KevM / tikaondotnet

Use the Java Tika text extraction library on the .NET platform
http://kevm.github.io/tikaondotnet/
Apache License 2.0
195 stars 73 forks source link

Exception on a simple pdf file extraction #158

Open wis-niowy opened 1 year ago

wis-niowy commented 1 year ago

I started playing with TikaOnDotnet today and created a simple case with pdf file extraction. Unfortunately I have an issue when calling TextExtractor.Extract() method (both overloads - with byte[] and string path as arguments) The exception is:

TextExtractionException: Extraction failed.
TypeInitializationException: The type initializer for 'java.nio.charset.StandardCharsets' threw an exception.
TypeLoadException: Could not load type 'System.Reflection.Emit.MethodToken' from assembly 'mscorlib, Version=4.0.0.0, Culture=neutral, PublicKeyToken=b77a5c561934e089'.

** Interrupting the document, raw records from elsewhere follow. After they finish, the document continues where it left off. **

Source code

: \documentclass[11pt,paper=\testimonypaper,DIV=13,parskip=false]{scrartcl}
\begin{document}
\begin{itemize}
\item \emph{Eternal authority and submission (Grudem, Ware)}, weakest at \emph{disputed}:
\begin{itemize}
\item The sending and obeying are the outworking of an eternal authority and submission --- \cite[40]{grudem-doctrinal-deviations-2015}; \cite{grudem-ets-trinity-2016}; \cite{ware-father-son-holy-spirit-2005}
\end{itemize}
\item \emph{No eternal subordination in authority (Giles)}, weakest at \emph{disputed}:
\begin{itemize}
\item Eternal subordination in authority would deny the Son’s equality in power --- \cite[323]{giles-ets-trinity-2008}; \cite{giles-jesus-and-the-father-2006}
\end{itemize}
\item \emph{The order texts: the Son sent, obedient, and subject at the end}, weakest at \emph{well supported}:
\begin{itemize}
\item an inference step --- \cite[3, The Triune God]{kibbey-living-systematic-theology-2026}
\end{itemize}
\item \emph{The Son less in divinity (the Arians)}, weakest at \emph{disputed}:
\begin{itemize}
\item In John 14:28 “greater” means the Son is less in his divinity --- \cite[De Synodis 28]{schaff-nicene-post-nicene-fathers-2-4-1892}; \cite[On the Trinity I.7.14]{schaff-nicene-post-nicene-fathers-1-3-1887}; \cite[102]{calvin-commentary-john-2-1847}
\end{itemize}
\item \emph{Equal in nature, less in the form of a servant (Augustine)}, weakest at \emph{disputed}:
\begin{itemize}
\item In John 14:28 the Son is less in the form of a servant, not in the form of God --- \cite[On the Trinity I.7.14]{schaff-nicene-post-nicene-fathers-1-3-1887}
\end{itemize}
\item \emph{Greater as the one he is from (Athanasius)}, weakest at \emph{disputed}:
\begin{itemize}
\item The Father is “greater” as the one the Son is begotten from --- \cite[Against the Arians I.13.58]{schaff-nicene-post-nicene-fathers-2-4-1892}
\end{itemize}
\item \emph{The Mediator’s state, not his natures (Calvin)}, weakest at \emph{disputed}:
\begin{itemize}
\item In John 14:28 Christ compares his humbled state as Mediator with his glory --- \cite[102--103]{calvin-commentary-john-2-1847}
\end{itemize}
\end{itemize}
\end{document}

The code to reproduce is very simple - I only do:

var tikaResult_path = new TextExtractor().Extract(pathToPdf);
//(..)
// .. get file stream and initialize StreamReader instance
var bytes = await streamReader.ReadToEndAsync();
var tikaResult_bytes = new TextExtractor().Extract(bytes);

They both fail with the same exceptions.

The version of TikaOnDotNet.TextExtraction installed: 1.17.1 (date published: Tuesday, April 3, 2018 (4/3/2018))

I saw this comment in another issue: https://github.com/KevM/tikaondotnet/issues/118#issuecomment-551432052 And verified whether these dlls mentioned there get copied to the output folder - and yes, they do get copied (i.e. IKVM.OpenJDK.Cldrdata.dll).